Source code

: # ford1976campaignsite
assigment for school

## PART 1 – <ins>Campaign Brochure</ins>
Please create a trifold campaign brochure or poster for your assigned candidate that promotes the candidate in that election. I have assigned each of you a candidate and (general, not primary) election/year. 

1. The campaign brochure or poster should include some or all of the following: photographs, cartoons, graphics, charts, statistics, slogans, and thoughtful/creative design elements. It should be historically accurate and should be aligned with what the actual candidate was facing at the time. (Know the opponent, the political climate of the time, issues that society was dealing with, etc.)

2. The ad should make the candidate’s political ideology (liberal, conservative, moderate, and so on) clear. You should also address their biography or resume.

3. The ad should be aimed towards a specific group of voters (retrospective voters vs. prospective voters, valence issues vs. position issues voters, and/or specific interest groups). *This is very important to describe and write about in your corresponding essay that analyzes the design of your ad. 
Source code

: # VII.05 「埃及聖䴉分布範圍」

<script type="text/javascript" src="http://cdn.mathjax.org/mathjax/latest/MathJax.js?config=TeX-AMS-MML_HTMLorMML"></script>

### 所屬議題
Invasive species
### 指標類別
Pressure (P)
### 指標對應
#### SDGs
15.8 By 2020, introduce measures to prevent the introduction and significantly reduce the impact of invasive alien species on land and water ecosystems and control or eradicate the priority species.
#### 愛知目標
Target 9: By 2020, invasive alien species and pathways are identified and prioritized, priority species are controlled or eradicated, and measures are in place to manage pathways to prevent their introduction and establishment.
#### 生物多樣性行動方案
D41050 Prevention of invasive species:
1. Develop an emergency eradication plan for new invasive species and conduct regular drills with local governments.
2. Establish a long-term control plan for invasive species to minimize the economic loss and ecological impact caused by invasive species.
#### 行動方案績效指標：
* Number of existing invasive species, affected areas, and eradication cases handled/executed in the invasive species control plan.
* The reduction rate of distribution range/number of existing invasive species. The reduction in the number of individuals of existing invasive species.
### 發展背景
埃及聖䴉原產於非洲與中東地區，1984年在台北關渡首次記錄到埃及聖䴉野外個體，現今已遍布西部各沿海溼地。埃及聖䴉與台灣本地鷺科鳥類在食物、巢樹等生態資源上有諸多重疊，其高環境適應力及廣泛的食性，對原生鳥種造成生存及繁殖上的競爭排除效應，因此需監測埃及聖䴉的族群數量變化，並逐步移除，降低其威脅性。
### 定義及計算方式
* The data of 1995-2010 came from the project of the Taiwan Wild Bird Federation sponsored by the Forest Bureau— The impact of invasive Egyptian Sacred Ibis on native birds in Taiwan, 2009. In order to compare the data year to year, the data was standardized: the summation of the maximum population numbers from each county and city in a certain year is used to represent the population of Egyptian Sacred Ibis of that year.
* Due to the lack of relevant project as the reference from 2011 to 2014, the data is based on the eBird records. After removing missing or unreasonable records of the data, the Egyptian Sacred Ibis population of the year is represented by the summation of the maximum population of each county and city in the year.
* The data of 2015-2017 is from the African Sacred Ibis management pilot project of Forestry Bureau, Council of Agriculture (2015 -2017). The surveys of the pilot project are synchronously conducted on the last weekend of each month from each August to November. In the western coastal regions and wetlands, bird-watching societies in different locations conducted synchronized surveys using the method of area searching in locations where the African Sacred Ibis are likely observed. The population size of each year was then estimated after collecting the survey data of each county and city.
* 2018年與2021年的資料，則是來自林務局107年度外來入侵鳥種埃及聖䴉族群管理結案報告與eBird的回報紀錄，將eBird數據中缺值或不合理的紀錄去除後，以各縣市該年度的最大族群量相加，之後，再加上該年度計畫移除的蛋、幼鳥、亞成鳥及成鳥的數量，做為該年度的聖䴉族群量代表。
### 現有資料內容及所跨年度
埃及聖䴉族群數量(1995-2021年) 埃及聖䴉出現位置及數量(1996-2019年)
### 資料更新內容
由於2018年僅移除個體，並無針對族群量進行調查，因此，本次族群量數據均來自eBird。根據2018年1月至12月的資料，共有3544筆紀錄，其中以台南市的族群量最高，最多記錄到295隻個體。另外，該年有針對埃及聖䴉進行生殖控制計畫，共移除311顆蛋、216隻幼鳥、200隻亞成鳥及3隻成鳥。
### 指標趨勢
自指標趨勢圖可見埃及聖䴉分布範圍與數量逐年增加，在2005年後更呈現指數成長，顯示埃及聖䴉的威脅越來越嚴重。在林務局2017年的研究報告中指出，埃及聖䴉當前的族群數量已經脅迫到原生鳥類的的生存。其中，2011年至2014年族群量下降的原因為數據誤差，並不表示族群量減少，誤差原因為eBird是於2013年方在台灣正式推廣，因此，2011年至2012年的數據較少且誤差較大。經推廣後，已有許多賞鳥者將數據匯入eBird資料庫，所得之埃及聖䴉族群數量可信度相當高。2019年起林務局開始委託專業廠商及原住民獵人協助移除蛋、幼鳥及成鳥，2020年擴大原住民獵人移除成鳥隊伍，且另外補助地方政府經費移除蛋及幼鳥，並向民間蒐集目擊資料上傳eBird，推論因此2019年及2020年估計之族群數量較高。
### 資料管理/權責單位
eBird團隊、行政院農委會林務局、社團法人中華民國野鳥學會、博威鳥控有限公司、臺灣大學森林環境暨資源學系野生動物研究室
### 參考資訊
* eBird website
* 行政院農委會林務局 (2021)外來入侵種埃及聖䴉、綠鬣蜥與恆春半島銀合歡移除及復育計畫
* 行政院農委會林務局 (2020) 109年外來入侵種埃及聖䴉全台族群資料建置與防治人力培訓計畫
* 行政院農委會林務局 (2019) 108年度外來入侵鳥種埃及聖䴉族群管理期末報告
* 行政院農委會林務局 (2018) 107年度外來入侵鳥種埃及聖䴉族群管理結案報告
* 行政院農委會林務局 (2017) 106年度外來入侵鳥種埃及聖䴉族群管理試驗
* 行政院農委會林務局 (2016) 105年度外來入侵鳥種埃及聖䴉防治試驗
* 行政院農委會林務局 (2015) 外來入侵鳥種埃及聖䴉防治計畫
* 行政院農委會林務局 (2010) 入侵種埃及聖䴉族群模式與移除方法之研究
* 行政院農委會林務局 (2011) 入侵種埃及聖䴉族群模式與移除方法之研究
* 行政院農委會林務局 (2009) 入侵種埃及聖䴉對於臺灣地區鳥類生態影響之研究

Your task: The full set of records must be output again exactly.

Answer to the exercise:
Source code

: # ford1976campaignsite
assigment for school

## PART 1 – <ins>Campaign Brochure</ins>
Please create a trifold campaign brochure or poster for your assigned candidate that promotes the candidate in that election. I have assigned each of you a candidate and (general, not primary) election/year. 

1. The campaign brochure or poster should include some or all of the following: photographs, cartoons, graphics, charts, statistics, slogans, and thoughtful/creative design elements. It should be historically accurate and should be aligned with what the actual candidate was facing at the time. (Know the opponent, the political climate of the time, issues that society was dealing with, etc.)

2. The ad should make the candidate’s political ideology (liberal, conservative, moderate, and so on) clear. You should also address their biography or resume.

3. The ad should be aimed towards a specific group of voters (retrospective voters vs. prospective voters, valence issues vs. position issues voters, and/or specific interest groups). *This is very important to describe and write about in your corresponding essay that analyzes the design of your ad. 
Source code

: # VII.05 「埃及聖䴉分布範圍」

<script type="text/javascript" src="http://cdn.mathjax.org/mathjax/latest/MathJax.js?config=TeX-AMS-MML_HTMLorMML"></script>

### 所屬議題
Invasive species
### 指標類別
Pressure (P)
### 指標對應
#### SDGs
15.8 By 2020, introduce measures to prevent the introduction and significantly reduce the impact of invasive alien species on land and water ecosystems and control or eradicate the priority species.
#### 愛知目標
Target 9: By 2020, invasive alien species and pathways are identified and prioritized, priority species are controlled or eradicated, and measures are in place to manage pathways to prevent their introduction and establishment.
#### 生物多樣性行動方案
D41050 Prevention of invasive species:
1. Develop an emergency eradication plan for new invasive species and conduct regular drills with local governments.
2. Establish a long-term control plan for invasive species to minimize the economic loss and ecological impact caused by invasive species.
#### 行動方案績效指標：
* Number of existing invasive species, affected areas, and eradication cases handled/executed in the invasive species control plan.
* The reduction rate of distribution range/number of existing invasive species. The reduction in the number of individuals of existing invasive species.
### 發展背景
埃及聖䴉原產於非洲與中東地區，1984年在台北關渡首次記錄到埃及聖䴉野外個體，現今已遍布西部各沿海溼地。埃及聖䴉與台灣本地鷺科鳥類在食物、巢樹等生態資源上有諸多重疊，其高環境適應力及廣泛的食性，對原生鳥種造成生存及繁殖上的競爭排除效應，因此需監測埃及聖䴉的族群數量變化，並逐步移除，降低其威脅性。
### 定義及計算方式
* The data of 1995-2010 came from the project of the Taiwan Wild Bird Federation sponsored by the Forest Bureau— The impact of invasive Egyptian Sacred Ibis on native birds in Taiwan, 2009. In order to compare the data year to year, the data was standardized: the summation of the maximum population numbers from each county and city in a certain year is used to represent the population of Egyptian Sacred Ibis of that year.
* Due to the lack of relevant project as the reference from 2011 to 2014, the data is based on the eBird records. After removing missing or unreasonable records of the data, the Egyptian Sacred Ibis population of the year is represented by the summation of the maximum population of each county and city in the year.
* The data of 2015-2017 is from the African Sacred Ibis management pilot project of Forestry Bureau, Council of Agriculture (2015 -2017). The surveys of the pilot project are synchronously conducted on the last weekend of each month from each August to November. In the western coastal regions and wetlands, bird-watching societies in different locations conducted synchronized surveys using the method of area searching in locations where the African Sacred Ibis are likely observed. The population size of each year was then estimated after collecting the survey data of each county and city.
* 2018年與2021年的資料，則是來自林務局107年度外來入侵鳥種埃及聖䴉族群管理結案報告與eBird的回報紀錄，將eBird數據中缺值或不合理的紀錄去除後，以各縣市該年度的最大族群量相加，之後，再加上該年度計畫移除的蛋、幼鳥、亞成鳥及成鳥的數量，做為該年度的聖䴉族群量代表。
### 現有資料內容及所跨年度
埃及聖䴉族群數量(1995-2021年) 埃及聖䴉出現位置及數量(1996-2019年)
### 資料更新內容
由於2018年僅移除個體，並無針對族群量進行調查，因此，本次族群量數據均來自eBird。根據2018年1月至12月的資料，共有3544筆紀錄，其中以台南市的族群量最高，最多記錄到295隻個體。另外，該年有針對埃及聖䴉進行生殖控制計畫，共移除311顆蛋、216隻幼鳥、200隻亞成鳥及3隻成鳥。
### 指標趨勢
自指標趨勢圖可見埃及聖䴉分布範圍與數量逐年增加，在2005年後更呈現指數成長，顯示埃及聖䴉的威脅越來越嚴重。在林務局2017年的研究報告中指出，埃及聖䴉當前的族群數量已經脅迫到原生鳥類的的生存。其中，2011年至2014年族群量下降的原因為數據誤差，並不表示族群量減少，誤差原因為eBird是於2013年方在台灣正式推廣，因此，2011年至2012年的數據較少且誤差較大。經推廣後，已有許多賞鳥者將數據匯入eBird資料庫，所得之埃及聖䴉族群數量可信度相當高。2019年起林務局開始委託專業廠商及原住民獵人協助移除蛋、幼鳥及成鳥，2020年擴大原住民獵人移除成鳥隊伍，且另外補助地方政府經費移除蛋及幼鳥，並向民間蒐集目擊資料上傳eBird，推論因此2019年及2020年估計之族群數量較高。
### 資料管理/權責單位
eBird團隊、行政院農委會林務局、社團法人中華民國野鳥學會、博威鳥控有限公司、臺灣大學森林環境暨資源學系野生動物研究室
### 參考資訊
* eBird website
* 行政院農委會林務局 (2021)外來入侵種埃及聖䴉、綠鬣蜥與恆春半島銀合歡移除及復育計畫
* 行政院農委會林務局 (2020) 109年外來入侵種埃及聖䴉全台族群資料建置與防治人力培訓計畫
* 行政院農委會林務局 (2019) 108年度外來入侵鳥種埃及聖䴉族群管理期末報告
* 行政院農委會林務局 (2018) 107年度外來入侵鳥種埃及聖䴉族群管理結案報告
* 行政院農委會林務局 (2017) 106年度外來入侵鳥種埃及聖䴉族群管理試驗
* 行政院農委會林務局 (2016) 105年度外來入侵鳥種埃及聖䴉防治試驗
* 行政院農委會林務局 (2015) 外來入侵鳥種埃及聖䴉防治計畫
* 行政院農委會林務局 (2010) 入侵種埃及聖䴉族群模式與移除方法之研究
* 行政院農委會林務局 (2011) 入侵種埃及聖䴉族群模式與移除方法之研究
* 行政院農委會林務局 (2009) 入侵種埃及聖䴉對於臺灣地區鳥類生態影響之研究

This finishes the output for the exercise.